Prenatal influences on susceptibility to diet-induced obesity are mediated by altered neuroendocrine gene expression.

The escalating rates of obesity and type 2 diabetes have reached pandemic proportions. It has been proposed that the risk of developing metabolic disorders in adult life is influenced by environmental factors, which operate during the early periods of development. We have previously shown that an interaction between the prenatal and the postnatal dietary environment amplifies the propensity towards diet-induced obesity, although the mechanisms are unclear.
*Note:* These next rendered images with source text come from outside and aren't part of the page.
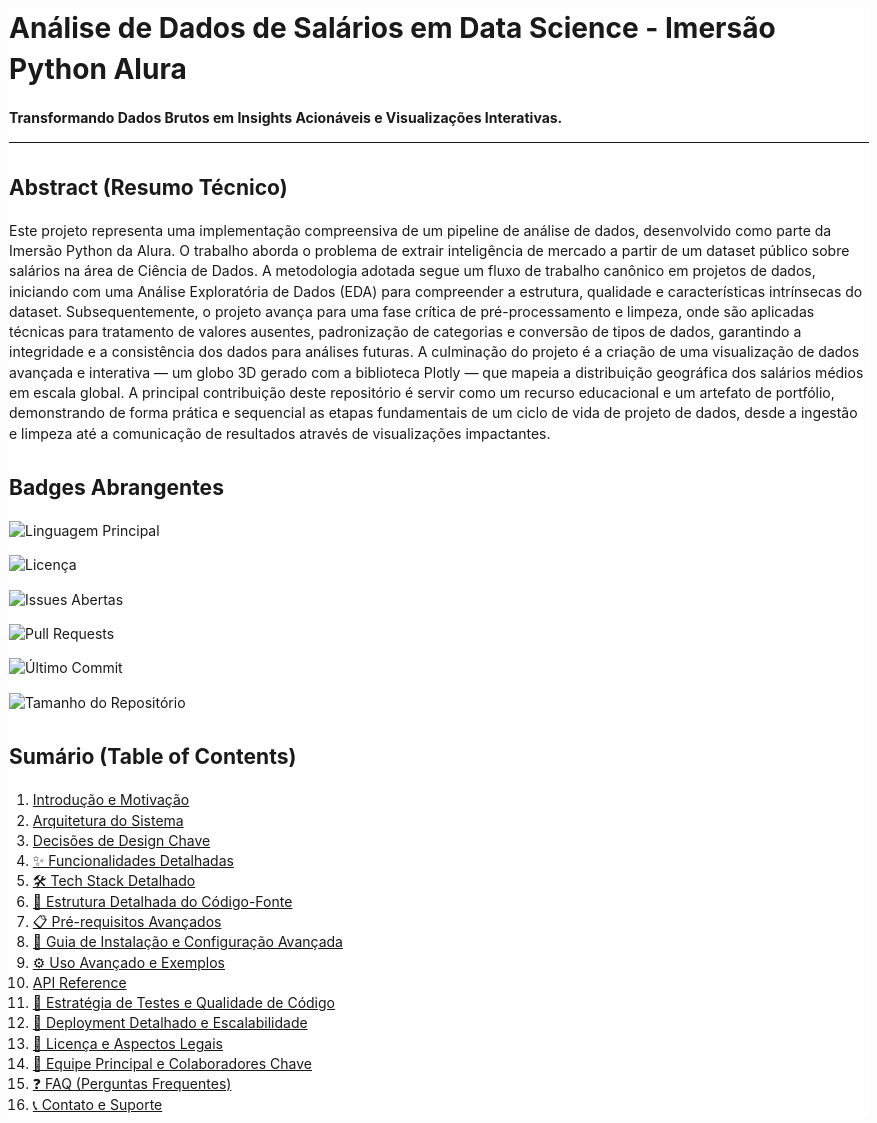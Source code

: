 # Análise de Dados de Salários em Data Science - Imersão Python Alura

**Transformando Dados Brutos em Insights Acionáveis e Visualizações Interativas.**

---

## Abstract (Resumo Técnico)

Este projeto representa uma implementação compreensiva de um pipeline de análise de dados, desenvolvido como parte da Imersão Python da Alura. O trabalho aborda o problema de extrair inteligência de mercado a partir de um dataset público sobre salários na área de Ciência de Dados. A metodologia adotada segue um fluxo de trabalho canônico em projetos de dados, iniciando com uma Análise Exploratória de Dados (EDA) para compreender a estrutura, qualidade e características intrínsecas do dataset. Subsequentemente, o projeto avança para uma fase crítica de pré-processamento e limpeza, onde são aplicadas técnicas para tratamento de valores ausentes, padronização de categorias e conversão de tipos de dados, garantindo a integridade e a consistência dos dados para análises futuras. A culminação do projeto é a criação de uma visualização de dados avançada e interativa — um globo 3D gerado com a biblioteca Plotly — que mapeia a distribuição geográfica dos salários médios em escala global. A principal contribuição deste repositório é servir como um recurso educacional e um artefato de portfólio, demonstrando de forma prática e sequencial as etapas fundamentais de um ciclo de vida de projeto de dados, desde a ingestão e limpeza até a comunicação de resultados através de visualizações impactantes.

## Badges Abrangentes


![Linguagem Principal](https://img.shields.io/github/languages/top/ESousa97/imersao-python-alura-agosto-2025?style=for-the-badge&logo=python&logoColor=white)


![Licença](https://img.shields.io/github/license/ESousa97/imersao-python-alura-agosto-2025?style=for-the-badge&color=blue)


![Issues Abertas](https://img.shields.io/github/issues/ESousa97/imersao-python-alura-agosto-2025?style=for-the-badge&logo=github)


![Pull Requests](https://img.shields.io/github/issues-pr/ESousa97/imersao-python-alura-agosto-2025?style=for-the-badge&logo=github)


![Último Commit](https://img.shields.io/github/last-commit/ESousa97/imersao-python-alura-agosto-2025?style=for-the-badge&logo=git)


![Tamanho do Repositório](https://img.shields.io/github/repo-size/ESousa97/imersao-python-alura-agosto-2025?style=for-the-badge)


## Sumário (Table of Contents)

1.  [Introdução e Motivação](#introdução-e-motivação)
2.  [Arquitetura do Sistema](#arquitetura-do-sistema)
3.  [Decisões de Design Chave](#decisões-de-design-chave)
4.  [✨ Funcionalidades Detalhadas](#-funcionalidades-detalhadas-com-casos-de-uso)
5.  [🛠️ Tech Stack Detalhado](#️-tech-stack-detalhado)
6.  [📂 Estrutura Detalhada do Código-Fonte](#-estrutura-detalhada-do-código-fonte)
7.  [📋 Pré-requisitos Avançados](#-pré-requisitos-avançados)
8.  [🚀 Guia de Instalação e Configuração Avançada](#-guia-de-instalação-e-configuração-avançada)
9.  [⚙️ Uso Avançado e Exemplos](#️-uso-avançado-e-exemplos)
10. [API Reference](#-api-reference-se-aplicável)
11. [🧪 Estratégia de Testes e Qualidade de Código](#-estratégia-de-testes-e-qualidade-de-código)
12. [🚢 Deployment Detalhado e Escalabilidade](#-deployment-detalhado-e-escalabilidade)
13. [📜 Licença e Aspectos Legais](#-licença-e-aspectos-legais)
14. [👥 Equipe Principal e Colaboradores Chave](#-equipe-principal-e-colaboradores-chave)
15. [❓ FAQ (Perguntas Frequentes)](#-faq-perguntas-frequentes)
16. [📞 Contato e Suporte](#-contato-e-suporte)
In the present study, we investigated the interaction between prenatal undernutrition and postnatal high-fat nutrition on key genes of the hypothalamic appetite regulatory network. Pregnant Wistar rats were fed a standard chow diet either ad libitum (AD) or at 30% of AD intake throughout gestation (UN). From weaning, female AD and UN offspring were fed either a standard chow (ADC n = 8, UNC n = 8) or a high-fat diet (45% kcal as fat; ADHF n = 8, UNHF n = 8) ad libitum for the remainder of the study. At 24 weeks of age, body composition was assessed by dual energy X-ray absorptiometry analysis and total RNA was extracted from whole rat hypothalami. Real-time PCR was performed to characterise pro-opiomelanocortin (POMC), neuropeptide Y (NPY), agouti-related protein (AgRP) and OBRb gene expression at the mRNA level. Our results demonstrate that the amplification of postnatal obesity develops as a consequence of an interaction between prenatal under-nutrition and postnatal high-fat nutrition. This phenotype also shows significant alterations in POMC, NPY, AgRP and OBRb gene expression together with elevations in circulating levels of both plasma leptin and insulin. These findings are consistent with the predictive adaptive response hypothesis that neuroendocrine development during fetal life may be based on predictions about postnatal environmental conditions. Increased susceptibility to diet-induced obesity develops if a mismatch between the anticipated and the actual conditions are encountered.